__Assignment__
Reproduce the listing in full, exactly as written, but without images.

= Beginning of Section =

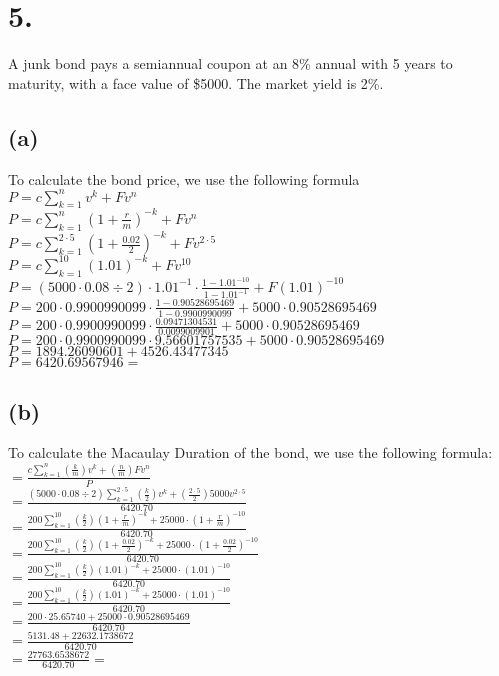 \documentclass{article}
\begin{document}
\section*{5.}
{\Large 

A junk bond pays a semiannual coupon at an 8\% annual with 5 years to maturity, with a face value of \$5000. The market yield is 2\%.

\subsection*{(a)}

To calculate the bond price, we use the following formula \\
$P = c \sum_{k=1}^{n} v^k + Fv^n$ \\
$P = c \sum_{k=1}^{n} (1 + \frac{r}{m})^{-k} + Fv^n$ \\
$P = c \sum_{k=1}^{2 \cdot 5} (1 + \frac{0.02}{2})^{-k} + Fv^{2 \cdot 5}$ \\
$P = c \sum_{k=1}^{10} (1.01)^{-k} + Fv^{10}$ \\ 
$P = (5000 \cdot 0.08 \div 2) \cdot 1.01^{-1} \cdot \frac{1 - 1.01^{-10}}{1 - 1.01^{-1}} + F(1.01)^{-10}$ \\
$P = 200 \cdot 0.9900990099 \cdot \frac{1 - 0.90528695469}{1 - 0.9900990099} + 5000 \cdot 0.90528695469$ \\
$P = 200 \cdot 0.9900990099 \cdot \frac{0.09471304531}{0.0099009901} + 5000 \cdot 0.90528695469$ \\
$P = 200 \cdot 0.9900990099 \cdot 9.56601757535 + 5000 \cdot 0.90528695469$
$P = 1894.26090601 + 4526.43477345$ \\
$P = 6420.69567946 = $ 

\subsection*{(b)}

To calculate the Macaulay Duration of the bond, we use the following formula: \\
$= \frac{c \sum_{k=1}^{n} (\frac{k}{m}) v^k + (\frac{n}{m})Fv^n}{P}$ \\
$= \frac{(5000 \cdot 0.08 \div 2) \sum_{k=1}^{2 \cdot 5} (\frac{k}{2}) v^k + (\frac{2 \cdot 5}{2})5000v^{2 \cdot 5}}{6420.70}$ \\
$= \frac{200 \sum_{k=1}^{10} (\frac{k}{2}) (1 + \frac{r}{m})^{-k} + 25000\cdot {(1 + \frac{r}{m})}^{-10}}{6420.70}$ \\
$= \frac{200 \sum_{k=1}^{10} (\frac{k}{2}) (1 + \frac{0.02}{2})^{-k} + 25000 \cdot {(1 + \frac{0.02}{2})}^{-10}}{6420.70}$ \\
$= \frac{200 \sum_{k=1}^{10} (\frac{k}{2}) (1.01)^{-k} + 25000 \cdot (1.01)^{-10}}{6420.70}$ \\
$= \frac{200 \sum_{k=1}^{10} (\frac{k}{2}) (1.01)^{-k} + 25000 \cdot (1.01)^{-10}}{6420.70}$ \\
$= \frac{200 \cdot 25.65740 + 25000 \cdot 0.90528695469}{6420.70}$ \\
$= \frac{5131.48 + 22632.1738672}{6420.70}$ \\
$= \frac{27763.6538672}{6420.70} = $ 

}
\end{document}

= End of Section =

__Reply__
 \documentclass{article}
\begin{document}
\section*{5.}
{\Large 

A junk bond pays a semiannual coupon at an 8\% annual with 5 years to maturity, with a face value of \$5000. The market yield is 2\%.

\subsection*{(a)}

To calculate the bond price, we use the following formula \\
$P = c \sum_{k=1}^{n} v^k + Fv^n$ \\
$P = c \sum_{k=1}^{n} (1 + \frac{r}{m})^{-k} + Fv^n$ \\
$P = c \sum_{k=1}^{2 \cdot 5} (1 + \frac{0.02}{2})^{-k} + Fv^{2 \cdot 5}$ \\
$P = c \sum_{k=1}^{10} (1.01)^{-k} + Fv^{10}$ \\ 
$P = (5000 \cdot 0.08 \div 2) \cdot 1.01^{-1} \cdot \frac{1 - 1.01^{-10}}{1 - 1.01^{-1}} + F(1.01)^{-10}$ \\
$P = 200 \cdot 0.9900990099 \cdot \frac{1 - 0.90528695469}{1 - 0.9900990099} + 5000 \cdot 0.90528695469$ \\
$P = 200 \cdot 0.9900990099 \cdot \frac{0.09471304531}{0.0099009901} + 5000 \cdot 0.90528695469$ \\
$P = 200 \cdot 0.9900990099 \cdot 9.56601757535 + 5000 \cdot 0.90528695469$
$P = 1894.26090601 + 4526.43477345$ \\
$P = 6420.69567946 = $ 

\subsection*{(b)}

To calculate the Macaulay Duration of the bond, we use the following formula: \\
$= \frac{c \sum_{k=1}^{n} (\frac{k}{m}) v^k + (\frac{n}{m})Fv^n}{P}$ \\
$= \frac{(5000 \cdot 0.08 \div 2) \sum_{k=1}^{2 \cdot 5} (\frac{k}{2}) v^k + (\frac{2 \cdot 5}{2})5000v^{2 \cdot 5}}{6420.70}$ \\
$= \frac{200 \sum_{k=1}^{10} (\frac{k}{2}) (1 + \frac{r}{m})^{-k} + 25000\cdot {(1 + \frac{r}{m})}^{-10}}{6420.70}$ \\
$= \frac{200 \sum_{k=1}^{10} (\frac{k}{2}) (1 + \frac{0.02}{2})^{-k} + 25000 \cdot {(1 + \frac{0.02}{2})}^{-10}}{6420.70}$ \\
$= \frac{200 \sum_{k=1}^{10} (\frac{k}{2}) (1.01)^{-k} + 25000 \cdot (1.01)^{-10}}{6420.70}$ \\
$= \frac{200 \sum_{k=1}^{10} (\frac{k}{2}) (1.01)^{-k} + 25000 \cdot (1.01)^{-10}}{6420.70}$ \\
$= \frac{200 \cdot 25.65740 + 25000 \cdot 0.90528695469}{6420.70}$ \\
$= \frac{5131.48 + 22632.1738672}{6420.70}$ \\
$= \frac{27763.6538672}{6420.70} = $ 

}
\end{document}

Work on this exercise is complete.